→ Try it: Locate the line that contains "for Read Replicas" in the entries below, then repeat it and every following line through the line that contains "objects from memory", exactly, and no others.

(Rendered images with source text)
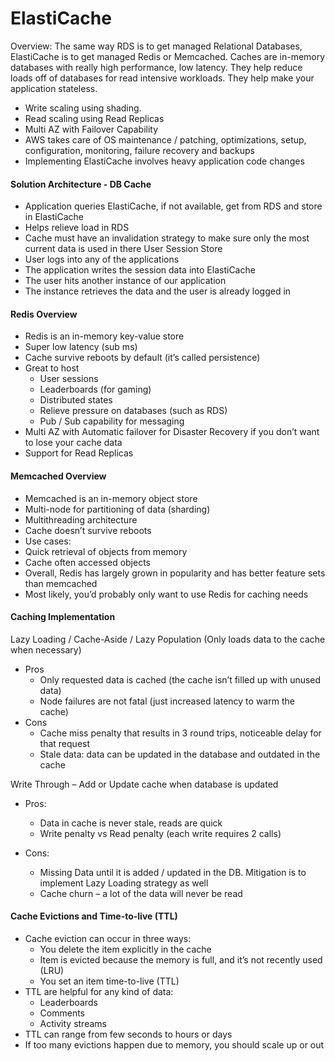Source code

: # ElastiCache

Overview:
The same way RDS is to get managed Relational Databases, ElastiCache is to get managed Redis or Memcached. Caches are in-memory databases with really high performance, low latency. They help reduce loads off of databases for read intensive workloads. They help make your application stateless.

* Write scaling using shading.
* Read scaling using Read Replicas
* Multi AZ with Failover Capability
* AWS takes care of OS maintenance / patching, optimizations, setup, configuration, monitoring, failure recovery and backups
* Implementing ElastiCache involves heavy application code changes

#### Solution Architecture - DB Cache

* Application queries ElastiCache, if not available, get from RDS and store in ElastiCache
* Helps relieve load in RDS
* Cache must have an invalidation strategy to make sure only the most current data is used in there
  User Session Store
* User logs into any of the applications
* The application writes the session data into ElastiCache
* The user hits another instance of our application
* The instance retrieves the data and the user is already logged in

#### Redis Overview

* Redis is an in-memory key-value store
* Super low latency (sub ms)
* Cache survive reboots by default (it’s called persistence)
* Great to host
  * User sessions
  * Leaderboards (for gaming)
  * Distributed states
  * Relieve pressure on databases (such as RDS)
  * Pub / Sub capability for messaging
* Multi AZ with Automatic failover for Disaster Recovery if you don’t want to lose your cache data
* Support for Read Replicas

#### Memcached Overview

* Memcached is an in-memory object store
* Multi-node for partitioning of data (sharding)
* Multithreading architecture
* Cache doesn’t survive reboots
* Use cases:
* Quick retrieval of objects from memory
* Cache often accessed objects
* Overall, Redis has largely grown in popularity and has better feature sets than memcached
* Most likely, you’d probably only want to use Redis for caching needs

#### Caching Implementation

Lazy Loading / Cache-Aside / Lazy Population (Only loads data to the cache when necessary)

- Pros
  - Only requested data is cached (the cache isn’t filled up with unused data)
  - Node failures are not fatal (just increased latency to warm the cache)
- Cons
  - Cache miss penalty that results in 3 round trips, noticeable delay for that request
  - Stale data: data can be updated in the database and outdated in the cache

Write Through – Add or Update cache when database is updated

- Pros:

  - Data in cache is never stale, reads are quick
  - Write penalty vs Read penalty (each write requires 2 calls)
- Cons:

  - Missing Data until it is added / updated in the DB. Mitigation is to implement Lazy Loading strategy as well
  - Cache churn – a lot of the data will never be read

#### Cache Evictions and Time-to-live (TTL)

- Cache eviction can occur in three ways:
  - You delete the item explicitly in the cache
  - Item is evicted because the memory is full, and it’s not recently used (LRU)
  - You set an item time-to-live (TTL)
- TTL are helpful for any kind of data:
  - Leaderboards
  - Comments
  - Activity streams
- TTL can range from few seconds to hours or days
- If too many evictions happen due to memory, you should scale up or out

→ Exercise answer:
* Support for Read Replicas

#### Memcached Overview

* Memcached is an in-memory object store
* Multi-node for partitioning of data (sharding)
* Multithreading architecture
* Cache doesn’t survive reboots
* Use cases:
* Quick retrieval of objects from memory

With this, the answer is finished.